Fermor had set foot in Crete in 1941 (shipped there after the fall of Greece),
just in time for the first German paratroopers to drop on the island. He was
one of a number of English authors caught up in the disastrous defence of
the island (Lawrence Durrell and his family were briefly refugees here;
Roald Dahl a visitor before the RAF withdrew his fighter plane to Egypt).
Evelyn Waugh, a friend of Fermor’s in later years, would nurse bitter memories
of Crete, ‘this island of disillusion’. The debacle of the evacuation
from Crete was depicted as ‘a bloody shambles’ in the second instalment of
the Sword of Honour trilogy, Officers and Gentlemen (1955). Drawn from
Waugh’s war diary, the part of the narrative set in Crete darkens the atmosphere
of the trilogy, introducing a new sombreness to what had earlier been
an ebullient comedy. On arrival in Crete, Guy Crouchback immediately
catches ‘the accent of defeat’ in the voices of those who had endured waves
of German attacks without air cover and frequently in bitter hand-to-hand
combat throughout a torrid week.

In Officers and Gentleman the collapse of fighting spirit in a proud army
is viewed as emblematic of English decline. It is natural to assume that the
powerful experience of disillusionment narrated by Crouchback, shattering
a naive idealism about English martial heroism, was similar to Waugh’s
rude awakening:
“Guy led his section down the rough path to the harbour.

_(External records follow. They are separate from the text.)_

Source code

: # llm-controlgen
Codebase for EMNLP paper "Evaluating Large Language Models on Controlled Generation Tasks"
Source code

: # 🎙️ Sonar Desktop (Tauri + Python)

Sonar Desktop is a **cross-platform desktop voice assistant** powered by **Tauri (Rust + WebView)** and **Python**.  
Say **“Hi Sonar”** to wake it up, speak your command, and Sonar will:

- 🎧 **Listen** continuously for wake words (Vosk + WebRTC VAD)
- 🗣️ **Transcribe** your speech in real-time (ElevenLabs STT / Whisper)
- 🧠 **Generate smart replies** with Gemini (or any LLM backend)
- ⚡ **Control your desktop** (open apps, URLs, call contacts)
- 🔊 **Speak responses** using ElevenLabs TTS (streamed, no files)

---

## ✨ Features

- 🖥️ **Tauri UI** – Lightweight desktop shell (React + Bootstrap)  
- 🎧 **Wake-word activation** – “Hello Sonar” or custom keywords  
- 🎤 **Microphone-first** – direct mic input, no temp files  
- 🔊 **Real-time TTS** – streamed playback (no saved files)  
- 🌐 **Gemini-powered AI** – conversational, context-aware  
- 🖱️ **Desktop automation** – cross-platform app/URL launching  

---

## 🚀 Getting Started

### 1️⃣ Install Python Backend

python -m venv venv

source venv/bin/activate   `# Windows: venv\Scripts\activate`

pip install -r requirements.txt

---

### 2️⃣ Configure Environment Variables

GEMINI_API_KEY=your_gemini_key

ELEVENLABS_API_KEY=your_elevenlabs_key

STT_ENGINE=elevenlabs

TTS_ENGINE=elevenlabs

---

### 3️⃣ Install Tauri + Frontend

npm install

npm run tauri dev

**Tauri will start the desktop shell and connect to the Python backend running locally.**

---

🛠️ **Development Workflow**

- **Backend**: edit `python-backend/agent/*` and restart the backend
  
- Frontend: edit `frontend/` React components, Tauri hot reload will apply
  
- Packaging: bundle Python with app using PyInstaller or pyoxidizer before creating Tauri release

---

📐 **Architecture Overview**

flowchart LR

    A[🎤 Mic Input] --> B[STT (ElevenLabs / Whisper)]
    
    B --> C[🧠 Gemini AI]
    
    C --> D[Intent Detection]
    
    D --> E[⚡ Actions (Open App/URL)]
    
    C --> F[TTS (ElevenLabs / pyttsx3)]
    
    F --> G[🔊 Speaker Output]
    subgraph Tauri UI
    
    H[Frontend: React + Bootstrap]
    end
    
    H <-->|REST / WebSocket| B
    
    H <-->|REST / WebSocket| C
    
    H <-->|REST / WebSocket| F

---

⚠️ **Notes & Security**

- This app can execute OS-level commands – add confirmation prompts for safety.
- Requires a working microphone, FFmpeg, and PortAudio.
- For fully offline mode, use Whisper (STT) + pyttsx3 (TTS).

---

The
quay was littered with abandoned equipment and the wreckage
of bombardment. … The ghosts of an army teemed everywhere.
… A very short man was moving from group to group saying:
‘Me surrender? Not bloody likely. I’m for the hills. Who’s coming
with me?’ like a preacher exhorting a doomed congregation
to flee from the wrath to come.”

The shame and dishonour that Waugh felt at what he would call ‘the capitulation
in Crete’ was indelible. By all accounts, he had been unflappable
under the screech of Stuka dive-bombers, reinforcing his disgust for soldiers
who had shown less nerve, or bravado, under fire. The cowardice of
several thinly fictionalised Commando officers in Officers and Gentlemen
is unforgiving in its satire and can excite strong emotions in those who have
revisited in print the recoverable facts of the case.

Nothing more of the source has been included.